The sixth high-level steering session was attended by representatives of the project’s NRC donor countries and Ukraine, and the beneficiary countries – Afghanistan, the Kyrgyz Republic, Tajikistan, Turkmenistan, Uzbekistan and Pakistan - as well as staff from NATO and the United Nations Office on Drugs and Crime (UNODC). The session focused on the future of the project and provided a forum for discussion about lessons learnt from the project so far.
“It was a valuable opportunity to mark our achievements, but more importantly to chart our course going forward,” says Radoslava Stefanova, Chair of the Executive Steering Committee. “We need to ensure that this important project maintains its momentum and builds upon the strong foundation we have created for strengthening counter-narcotics capacity across the region".
The meeting provided an excellent opportunity for the beneficiary countries to share their views on the training provided by this NRC project. This is important for NRC donor nations to understand where the project is fulfilling real needs, and where it can do more. Exchanges from the meeting will be central to the roadmap for the future of the project being developed by the UNODC.

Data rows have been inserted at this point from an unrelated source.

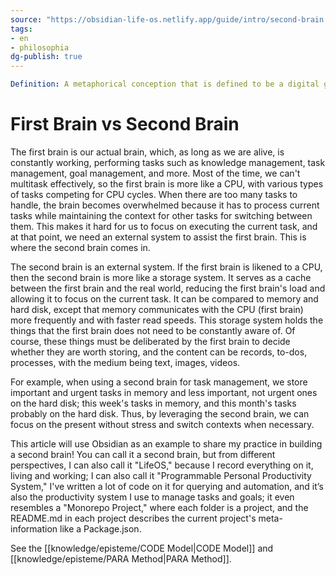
 ```yaml
---
source: "https://obsidian-life-os.netlify.app/guide/intro/second-brain.html"
tags:
- en
- philosophia
dg-publish: true
---
```


```yml
Definition: A metaphorical conception that is defined to be a digital garden, where notes grow, with a task management system.
```

# First Brain vs Second Brain
The first brain is our actual brain, which, as long as we are alive, is constantly working, performing tasks such as knowledge management, task management, goal management, and more. Most of the time, we can't multitask effectively, so the first brain is more like a CPU, with various types of tasks competing for CPU cycles. When there are too many tasks to handle, the brain becomes overwhelmed because it has to process current tasks while maintaining the context for other tasks for switching between them. This makes it hard for us to focus on executing the current task, and at that point, we need an external system to assist the first brain. This is where the second brain comes in.

The second brain is an external system. If the first brain is likened to a CPU, then the second brain is more like a storage system. It serves as a cache between the first brain and the real world, reducing the first brain's load and allowing it to focus on the current task. It can be compared to memory and hard disk, except that memory communicates with the CPU (first brain) more frequently and with faster read speeds. This storage system holds the things that the first brain does not need to be constantly aware of. Of course, these things must be deliberated by the first brain to decide whether they are worth storing, and the content can be records, to-dos, processes, with the medium being text, images, videos.

For example, when using a second brain for task management, we store important and urgent tasks in memory and less important, not urgent ones on the hard disk; this week's tasks in memory, and this month's tasks probably on the hard disk. Thus, by leveraging the second brain, we can focus on the present without stress and switch contexts when necessary.

This article will use Obsidian as an example to share my practice in building a second brain! You can call it a second brain, but from different perspectives, I can also call it "LifeOS," because I record everything on it, living and working; I can also call it "Programmable Personal Productivity System," I've written a lot of code on it for querying and automation, and it’s also the productivity system I use to manage tasks and goals; it even resembles a "Monorepo Project," where each folder is a project, and the README.md in each project describes the current project's meta-information like a Package.json.

See the [[knowledge/episteme/CODE Model\|CODE Model]] and [[knowledge/episteme/PARA Method\|PARA Method]].
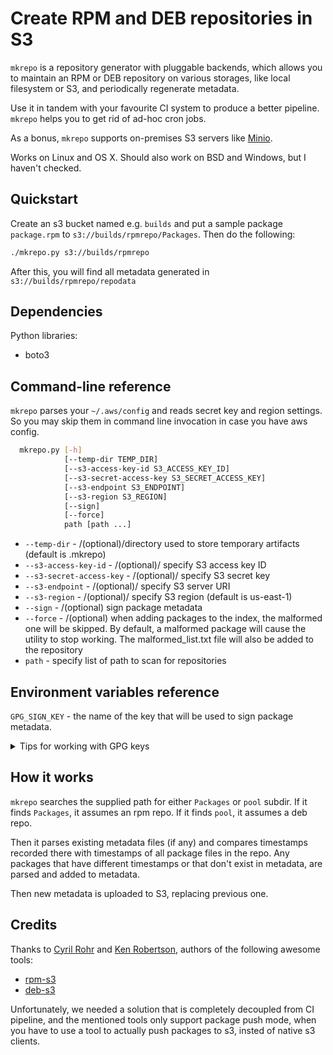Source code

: # Create RPM and DEB repositories in S3

`mkrepo` is a repository generator with pluggable backends,
which allows you to maintain an RPM or DEB repository on various
storages, like local filesystem or S3, and periodically regenerate metadata.

Use it in tandem with your favourite CI system to produce a better pipeline.
`mkrepo` helps you to get rid of ad-hoc cron jobs.

As a bonus, `mkrepo` supports on-premises S3 servers like [Minio](http://minio.io).

Works on Linux and OS X. Should also work on BSD and Windows, but I haven't checked.

## Quickstart

Create an s3 bucket named e.g. `builds` and put a sample package `package.rpm` to `s3://builds/rpmrepo/Packages`. Then do the following:

``` bash
./mkrepo.py s3://builds/rpmrepo
```

After this, you will find all metadata generated in `s3://builds/rpmrepo/repodata`

## Dependencies

Python libraries:

* boto3

## Command-line reference

`mkrepo` parses your `~/.aws/config` and reads secret key and region settings.
So you may skip them in command line invocation in case you have aws config.

``` bash
  mkrepo.py [-h] 
            [--temp-dir TEMP_DIR]
            [--s3-access-key-id S3_ACCESS_KEY_ID]
            [--s3-secret-access-key S3_SECRET_ACCESS_KEY]
            [--s3-endpoint S3_ENDPOINT]
            [--s3-region S3_REGION]
            [--sign]
            [--force]
            path [path ...]
```

* `--temp-dir` - /(optional)/directory used to store temporary artifacts (default is .mkrepo)
* `--s3-access-key-id` - /(optional)/ specify S3 access key ID
* `--s3-secret-access-key` - /(optional)/ specify S3 secret key
* `--s3-endpoint` - /(optional)/ specify S3 server URI
* `--s3-region` - /(optional)/ specify S3 region (default is us-east-1)
* `--sign` - /(optional) sign package metadata
* `--force` - /(optional) when adding packages to the index, the malformed one
  will be skipped. By default, a malformed package will cause the utility to
  stop working. The malformed_list.txt file will also be added to the repository
* `path` - specify list of path to scan for repositories

## Environment variables reference

`GPG_SIGN_KEY` - the name of the key that will be used to sign package metadata.

<details><summary>Tips for working with GPG keys</summary>

   * Create a new key:
   ``` bash
   gpg --full-generate-key
   ```
   * To view all your keys, you can use:
   ``` bash
   gpg --list-secret-keys --keyid-format LONG
   ```
   * Scripts can use something like this to get the Key ID:
   ``` bash
   export GPG_SIGN_KEY="$(gpg --list-secret-keys --with-colons | grep ^sec: | cut -d: -f5)"
   ```
   * Export the key in ASCII armored format:
   ``` bash
   gpg --armor --export-secret-keys MYKEYID > mykeys.asc
   ```
   * Import the key:
   ``` bash
   cat mykeys.asc | gpg --batch --import
   ```

</details>

## How it works

`mkrepo` searches the supplied path for either `Packages` or `pool` subdir. If
it finds `Packages`, it assumes an rpm repo. If it finds `pool`, it assumes a
deb repo.

Then it parses existing metadata files (if any) and compares timestamps recorded
there with timestamps of all package files in the repo. Any packages that have
different timestamps or that don't exist in metadata, are parsed and added to
metadata.

Then new metadata is uploaded to S3, replacing previous one.

## Credits

Thanks to [Cyril Rohr](https://github.com/crohr) and [Ken Robertson](https://github.com/krobertson), authors of the following awesome tools:

* [rpm-s3](https://github.com/crohr/rpm-s3)
* [deb-s3](https://github.com/krobertson/deb-s3)

Unfortunately, we needed a solution that is completely decoupled from CI pipeline,
and the mentioned tools only support package push mode, when you have to use a
tool to actually push packages to s3, insted of native s3 clients.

Working together to combat the threat of narcotics
The threat from narcotics is a serious threat to global security which is more effectively addressed by working together.
The NRC Counter-Narcotics Training Project is a key joint effort to combat counter-narcotics trafficking by building up regional capacity in Afghanistan, Central Asia and Pakistan. The project is a joint endeavour of several countries of the NRC (Belgium, Bulgaria, Canada, the Czech Republic, Denmark, Germany, Greece, Hungary, Iceland, Latvia, Luxembourg, the Netherlands, Norway, Romania, Russia, Slovenia, Spain, Turkey, the United Kingdom and the United States), as well as non-NRC nations Finland and Ukraine, plus the project's beneficiary countries: Afghanistan, the Central Asian nations and Pakistan.
“Since its start in 2006, NATO-Russia Council nations have been providing training to counter-narcotics officers from Afghanistan, the Central Asian nations and, since 2010, Pakistan,” explains Radoslava Stefanova. “The training continues to take place at fixed training sites in Russia, Turkey and the United States as well as in mobile training workshops throughout the Central Asian region.”
The NRC counter-narcotics training project aims to build regional capacity by providing tactical training on counter-narcotics to officers from the region. As well as training courses at fixed centres and mobile training in the region, a first mentoring project began at the Anti-Narcotics Forces Academy in Islamabad at the end of 2011. The project also provides valuable networking opportunities between counter-narcotics agencies across the region, which in turn facilitate closer cooperation and encourage a regional approach to combating narcotics trafficking.
Since its start in 2006, the project has proved its value. It has shown tangible results against the drugs trade and trainees have been involved in significant drugs seizures across the region. In 2010, Pakistan joined the project and in 2011, the second independent evaluation of the project concluded that it remains relevant, unique in scope, and is fulfilling a real need. By April 2012, 2000 officers had been trained under the project.
At the meeting in Tashkent, Uzbekistan's representative highlighted how this NRC initiative has helped strengthen his country's capacity to counter drug trafficking. “Seventy officers trained under the project have been promoted in service and 36 officers have been shifted to executive positions. Our trainees have participated in the larger seizures made in 2011 (5, 404 kilos),” he said.